I still felt like I should have done more.

It was one of the reasons Melanie and I became such good friends. She’d been through something similar, having been abducted when she was a little girl by someone hoping to get revenge against her father, who owned a private military firm. She was forced to witness horrific things. Saw the worst in humanity. Spent days wondering if she’d soon be one of the victims she saw her captors kill, as if their lives didn’t matter.

When there was nothing left in my stomach, I flushed the toilet and slowly rose to my feet. Ollie nudged my hand with his nose, his dark, concerned eyes staring at me.

“I’m fine, buddy.”

He nuzzled me, and a sense of comfort washed over me, despite the memories he held, considering he’d been Samuel’s dog.

After his death, we both struggled to cope with the loss. In a way, we helped each other heal.

I gave Ollie’s head another scratch, then rinsed my mouth and splashed water onto my face. Taking several calming breaths, I reminded myself that my sorry excuse for a sperm donor was gone. He couldn’t hurt me anymore.

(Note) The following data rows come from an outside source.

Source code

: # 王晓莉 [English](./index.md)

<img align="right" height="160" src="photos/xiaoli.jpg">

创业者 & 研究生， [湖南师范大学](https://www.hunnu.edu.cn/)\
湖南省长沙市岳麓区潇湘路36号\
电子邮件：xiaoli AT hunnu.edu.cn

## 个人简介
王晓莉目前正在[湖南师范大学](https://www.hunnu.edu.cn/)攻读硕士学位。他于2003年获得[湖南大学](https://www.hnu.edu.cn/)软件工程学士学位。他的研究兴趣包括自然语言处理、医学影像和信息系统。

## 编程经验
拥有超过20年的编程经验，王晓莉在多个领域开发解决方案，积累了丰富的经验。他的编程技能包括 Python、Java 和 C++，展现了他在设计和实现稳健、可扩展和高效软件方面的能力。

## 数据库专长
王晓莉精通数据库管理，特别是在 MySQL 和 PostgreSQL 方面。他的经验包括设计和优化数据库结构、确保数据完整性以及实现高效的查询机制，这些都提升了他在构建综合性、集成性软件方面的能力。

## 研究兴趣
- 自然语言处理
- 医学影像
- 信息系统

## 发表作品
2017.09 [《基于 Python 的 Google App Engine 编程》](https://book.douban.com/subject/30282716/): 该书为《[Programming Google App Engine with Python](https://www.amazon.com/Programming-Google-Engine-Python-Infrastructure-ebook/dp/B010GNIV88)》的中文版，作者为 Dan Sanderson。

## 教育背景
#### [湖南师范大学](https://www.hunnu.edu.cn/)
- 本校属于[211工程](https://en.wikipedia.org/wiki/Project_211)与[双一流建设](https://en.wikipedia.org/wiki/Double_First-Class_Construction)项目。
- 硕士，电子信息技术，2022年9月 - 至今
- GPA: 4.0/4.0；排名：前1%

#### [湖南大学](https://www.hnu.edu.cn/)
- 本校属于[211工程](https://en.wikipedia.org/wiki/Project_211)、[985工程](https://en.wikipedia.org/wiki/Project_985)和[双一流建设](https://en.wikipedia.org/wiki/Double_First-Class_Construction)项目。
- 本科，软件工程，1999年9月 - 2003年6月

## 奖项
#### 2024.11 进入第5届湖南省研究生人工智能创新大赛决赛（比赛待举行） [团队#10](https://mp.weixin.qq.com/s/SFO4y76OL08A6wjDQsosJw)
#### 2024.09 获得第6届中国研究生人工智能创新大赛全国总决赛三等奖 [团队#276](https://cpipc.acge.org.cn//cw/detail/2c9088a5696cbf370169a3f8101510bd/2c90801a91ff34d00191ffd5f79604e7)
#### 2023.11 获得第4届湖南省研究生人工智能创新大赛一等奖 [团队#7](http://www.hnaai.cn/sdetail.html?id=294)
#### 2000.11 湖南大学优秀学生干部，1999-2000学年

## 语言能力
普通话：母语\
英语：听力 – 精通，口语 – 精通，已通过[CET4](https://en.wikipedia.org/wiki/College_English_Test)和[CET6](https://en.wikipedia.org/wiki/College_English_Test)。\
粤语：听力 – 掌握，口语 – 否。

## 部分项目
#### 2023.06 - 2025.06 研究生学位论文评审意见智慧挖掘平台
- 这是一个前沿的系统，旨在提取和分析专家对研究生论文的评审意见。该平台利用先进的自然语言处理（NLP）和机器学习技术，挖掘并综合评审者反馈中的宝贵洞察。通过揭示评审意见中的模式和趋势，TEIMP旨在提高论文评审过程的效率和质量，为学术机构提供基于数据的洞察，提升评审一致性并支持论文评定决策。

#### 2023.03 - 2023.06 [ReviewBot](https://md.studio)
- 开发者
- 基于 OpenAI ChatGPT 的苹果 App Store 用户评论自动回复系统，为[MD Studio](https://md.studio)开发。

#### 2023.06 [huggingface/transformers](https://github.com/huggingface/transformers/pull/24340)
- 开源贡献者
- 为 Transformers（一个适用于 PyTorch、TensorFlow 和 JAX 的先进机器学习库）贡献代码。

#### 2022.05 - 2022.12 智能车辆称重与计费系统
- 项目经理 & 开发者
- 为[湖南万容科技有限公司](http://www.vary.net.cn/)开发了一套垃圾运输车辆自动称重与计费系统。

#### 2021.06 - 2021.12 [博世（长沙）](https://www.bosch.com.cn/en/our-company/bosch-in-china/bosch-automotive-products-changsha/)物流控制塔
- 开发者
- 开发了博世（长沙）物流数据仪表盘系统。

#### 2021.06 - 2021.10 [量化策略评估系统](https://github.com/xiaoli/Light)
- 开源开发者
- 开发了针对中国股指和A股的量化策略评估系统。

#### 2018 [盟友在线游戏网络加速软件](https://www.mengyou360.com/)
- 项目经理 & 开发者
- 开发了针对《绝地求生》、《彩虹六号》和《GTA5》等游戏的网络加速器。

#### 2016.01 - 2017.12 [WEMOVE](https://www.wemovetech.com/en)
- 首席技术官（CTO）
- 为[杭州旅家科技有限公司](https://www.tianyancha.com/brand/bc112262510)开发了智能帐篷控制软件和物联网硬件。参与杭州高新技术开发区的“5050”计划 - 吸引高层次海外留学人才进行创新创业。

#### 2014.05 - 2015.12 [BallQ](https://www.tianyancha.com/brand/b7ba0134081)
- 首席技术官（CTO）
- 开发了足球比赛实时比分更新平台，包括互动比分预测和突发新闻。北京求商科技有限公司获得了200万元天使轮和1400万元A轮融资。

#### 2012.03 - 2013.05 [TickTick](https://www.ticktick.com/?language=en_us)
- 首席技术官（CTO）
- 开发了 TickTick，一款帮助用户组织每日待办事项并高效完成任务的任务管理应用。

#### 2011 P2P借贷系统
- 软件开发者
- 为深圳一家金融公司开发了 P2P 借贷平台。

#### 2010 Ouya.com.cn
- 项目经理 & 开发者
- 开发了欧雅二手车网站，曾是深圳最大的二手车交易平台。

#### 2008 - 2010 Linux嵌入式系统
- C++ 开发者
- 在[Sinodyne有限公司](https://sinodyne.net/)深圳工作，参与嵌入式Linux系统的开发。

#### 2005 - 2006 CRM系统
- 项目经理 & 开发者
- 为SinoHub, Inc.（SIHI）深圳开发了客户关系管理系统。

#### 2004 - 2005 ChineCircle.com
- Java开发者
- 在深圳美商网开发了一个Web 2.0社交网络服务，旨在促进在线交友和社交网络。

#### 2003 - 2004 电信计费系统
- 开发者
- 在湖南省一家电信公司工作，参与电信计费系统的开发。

The necklace didn’t mean anything. It was probably just some asshole with too much free time on his hands playing a prank on me.

That was all Iwantedto believe it was.

But what if it was more than that?

An unexpected knock ripped through my townhouse, sending a renewed shock of adrenaline through me as Ollie took off and barked at the door. I mentally cursed myself for not installing my camera doorbell yet.

Still on edge, I padded into the hallway and opened the closet, putting my code into the small safe. The door beeped, and I stared at the gun inside as a memory rushed forward.

Receiving a necklace at my apartment in Atlanta.

Samuel witnessing the anxiety that plagued me.

Him dragging me to the nearest shooting range and teaching me how to handle a gun.